Episódio 13: O Aquilégio Medicinal

«Aquilegio medicinal, em que se dá noticia das agoas de Caldàs, de fontes, rios, poços, lagoas e cisternas do Reyno de Portugal e dos Algarves que, ou pelas virtudes medicinaes que tem, ou por outra alguma singularidade, são dignas de particular memoria». É com esta prosa e com a grafia usada no início do século XVIII que arranca o “Aquilégio Medicinal”, livro escrito por Francisco da Fonseca Henriques, «natural de Mirandella, Medico do Augustissimo Rey de Portugal D. João V». Trata-se do primeiro inventário das águas minerais naturais de Portugal continental ou, tal como refere o prólogo da sua primeira edição em 1726, “que vale o mesmo que colecção de águas medicinais”.
Uma das edições originais, com quase trezentos anos, está guardada no Laboratório de Análises do Instituto Superior Técnico (LAIST). É uma das “relíquias” cuidadas por Maria Cândida Vaz, professora e investigadora aposentada do Técnico, nascida em 1939, e diretora do Laboratório entre 1984 e 2004, que teve contacto com a obra ainda enquanto jovem investigadora. “O primeiro contacto que tive com o livro foi já no Técnico. Uma das minhas colegas da altura era muito dada a história e disse: “comprei um livro para o laboratório”. Foi um bocadinho caro, talvez tenha comprado num leilão”, recorda. “O Dr. Mirandela [nome pelo qual também era conhecido o médico] era uma referência das análises de água que se fazia no Técnico. Naquela data não havia grandes conhecimentos, e ele fez um levantamento de todas as águas do país. É muito meritório porque desenvolveu uma área que teria ficado esquecida”, complementa a professora que também foi premiada com a medalha de Mérito Científico 2018, atribuída pelo ministro da Ciência, Tecnologia e Ensino Superior.

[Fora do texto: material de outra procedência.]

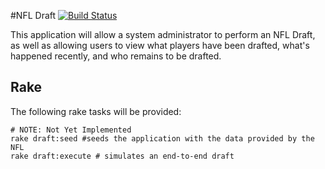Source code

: #NFL Draft [![Build Status](https://travis-ci.org/DVG/bradley_nfldraft.png?branch=master)](https://travis-ci.org/DVG/bradley_nfldraft)

This application will allow a system administrator to perform an NFL Draft, as well as allowing users to view what players have been drafted, what's happened recently, and who remains to be drafted.

## Rake

The following rake tasks will be provided:

```
# NOTE: Not Yet Implemented
rake draft:seed #seeds the application with the data provided by the NFL
rake draft:execute # simulates an end-to-end draft
```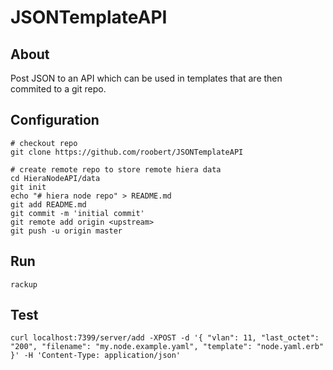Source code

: # JSONTemplateAPI

## About

Post JSON to an API which can be used in templates that are then commited to a git repo.

## Configuration

```
# checkout repo
git clone https://github.com/roobert/JSONTemplateAPI

# create remote repo to store remote hiera data
cd HieraNodeAPI/data
git init
echo "# hiera node repo" > README.md
git add README.md
git commit -m 'initial commit'
git remote add origin <upstream>
git push -u origin master
```

## Run

```
rackup
```

## Test

```
curl localhost:7399/server/add -XPOST -d '{ "vlan": 11, "last_octet": "200", "filename": "my.node.example.yaml", "template": "node.yaml.erb"  }' -H 'Content-Type: application/json'
```

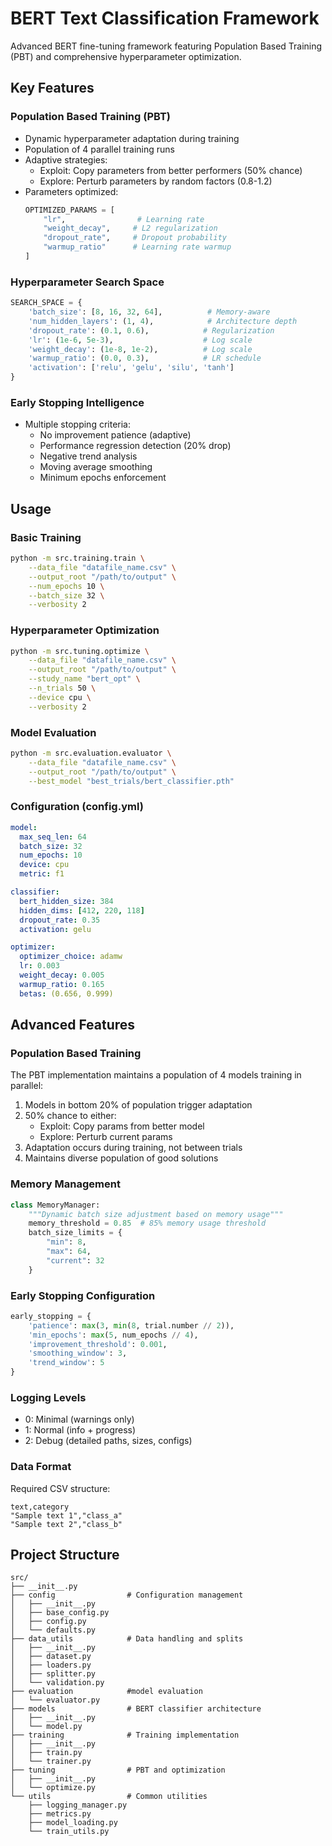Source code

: # BERT Text Classification Framework

Advanced BERT fine-tuning framework featuring Population Based Training (PBT) and comprehensive hyperparameter optimization.

## Key Features

### Population Based Training (PBT)
- Dynamic hyperparameter adaptation during training
- Population of 4 parallel training runs 
- Adaptive strategies:
  - Exploit: Copy parameters from better performers (50% chance)
  - Explore: Perturb parameters by random factors (0.8-1.2)
- Parameters optimized:
  ```python
  OPTIMIZED_PARAMS = [
      "lr",                # Learning rate
      "weight_decay",     # L2 regularization
      "dropout_rate",     # Dropout probability
      "warmup_ratio"      # Learning rate warmup
  ]
  ```

### Hyperparameter Search Space
```python
SEARCH_SPACE = {
    'batch_size': [8, 16, 32, 64],          # Memory-aware
    'num_hidden_layers': (1, 4),            # Architecture depth
    'dropout_rate': (0.1, 0.6),            # Regularization
    'lr': (1e-6, 5e-3),                    # Log scale
    'weight_decay': (1e-8, 1e-2),          # Log scale
    'warmup_ratio': (0.0, 0.3),            # LR schedule
    'activation': ['relu', 'gelu', 'silu', 'tanh']
}
```

### Early Stopping Intelligence
- Multiple stopping criteria:
  - No improvement patience (adaptive)
  - Performance regression detection (20% drop)
  - Negative trend analysis
  - Moving average smoothing
  - Minimum epochs enforcement

## Usage

### Basic Training
```bash
python -m src.training.train \
    --data_file "datafile_name.csv" \
    --output_root "/path/to/output" \
    --num_epochs 10 \
    --batch_size 32 \
    --verbosity 2
```

### Hyperparameter Optimization
```bash
python -m src.tuning.optimize \
    --data_file "datafile_name.csv" \
    --output_root "/path/to/output" \
    --study_name "bert_opt" \
    --n_trials 50 \
    --device cpu \
    --verbosity 2
```
### Model Evaluation
```bash
python -m src.evaluation.evaluator \
    --data_file "datafile_name.csv" \
    --output_root "/path/to/output" \
    --best_model "best_trials/bert_classifier.pth"
```
### Configuration (config.yml)
```yaml
model:
  max_seq_len: 64
  batch_size: 32
  num_epochs: 10
  device: cpu
  metric: f1

classifier:
  bert_hidden_size: 384
  hidden_dims: [412, 220, 118]
  dropout_rate: 0.35
  activation: gelu

optimizer:
  optimizer_choice: adamw
  lr: 0.003
  weight_decay: 0.005
  warmup_ratio: 0.165
  betas: (0.656, 0.999)
```

## Advanced Features

### Population Based Training
The PBT implementation maintains a population of 4 models training in parallel:
1. Models in bottom 20% of population trigger adaptation
2. 50% chance to either:
   - Exploit: Copy params from better model
   - Explore: Perturb current params
3. Adaptation occurs during training, not between trials
4. Maintains diverse population of good solutions

### Memory Management
```python
class MemoryManager:
    """Dynamic batch size adjustment based on memory usage"""
    memory_threshold = 0.85  # 85% memory usage threshold
    batch_size_limits = {
        "min": 8,
        "max": 64,
        "current": 32
    }
```

### Early Stopping Configuration
```python
early_stopping = {
    'patience': max(3, min(8, trial.number // 2)),
    'min_epochs': max(5, num_epochs // 4),
    'improvement_threshold': 0.001,
    'smoothing_window': 3,
    'trend_window': 5
}
```

### Logging Levels
- 0: Minimal (warnings only)
- 1: Normal (info + progress)
- 2: Debug (detailed paths, sizes, configs)

### Data Format
Required CSV structure:
```csv
text,category
"Sample text 1","class_a"
"Sample text 2","class_b"
```

## Project Structure
```
src/
├── __init__.py
├── config                # Configuration management
│   ├── __init__.py
│   ├── base_config.py
│   ├── config.py
│   └── defaults.py
├── data_utils            # Data handling and splits
│   ├── __init__.py
│   ├── dataset.py
│   ├── loaders.py
│   ├── splitter.py
│   └── validation.py
├── evaluation            #model evaluation
│   └── evaluator.py
├── models                # BERT classifier architecture
│   ├── __init__.py
│   └── model.py
├── training              # Training implementation
│   ├── __init__.py
│   ├── train.py
│   └── trainer.py
├── tuning                # PBT and optimization
│   ├── __init__.py
│   └── optimize.py
└── utils                 # Common utilities
    ├── logging_manager.py
    ├── metrics.py
    ├── model_loading.py
    └── train_utils.py
```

Motivo: “Distinguiu-se pelo controlo analítico e a inovação e metodologias de análise, bem como pelo estímulo contínuo à qualidade das águas em Portugal”.

 

No Aquilégio Medicinal encontramos referências a locais que na época eram utilizados para fins curativos, através das chamadas “água medicinais”. O livro rapidamente se tornou uma referência do potencial hidrogeológico e hidromineral do país, com referências a águas termais de todo o país, como por exemplo o “primeiro hospital termal do mundo nas Caldas da Rainha”, que merece 12 páginas da obra.
A geografia de Portugal é percorrida também pela vida pessoal e profissional de Maria Cândida Vaz. Nasceu também em Mirandela, licenciou-se em Engenharia Química pela Faculdade de Engenharia do Porto e foi professora e investigadora do Técnico desde muito nova, onde fez o Doutoramento. “Muitas vezes era a única mulher engenheira nas aulas. Quando acabei de me formar [na Licenciatura] éramos só cinco. Lembro-me de ter uma aula de desenho em que eu era a única rapariga entre 100 pessoas”, recorda.

 

Enquanto investigadora, viajou constantemente pelo país. Para fazer as análises de águas termais, era preciso ir ao campo. “É preciso fazer as análises para saber se as águas continuam a ter as mesmas características ou se se alterou por qualquer razão”, explica. Viagens que trazem muitas memórias, como uma de janeiro de imenso frio e chuva, em Cabeço de Vide: “O único local para colocar o material numa mesa para fazermos as análises era debaixo de uma árvore. Enquanto o Engenheiro Mário Moura fazia as análises e eu tinha o guarda-chuva aberto para não caírem pingos da chuva nas amostras”, recorda. Outra relíquia que ainda guarda no Técnico: a mala de cabedal onde levava equipamentos e frascos necessários para trazer água para ser analisada no relatório ao longo dessas viagens. E por falar em tesouros, Maria Cândida Vaz dedica-se agora a tentar fazer um inventário do espólio e publicar a história do LAIST. “Hoje em dia estudo as relíquias do Técnico”, resume.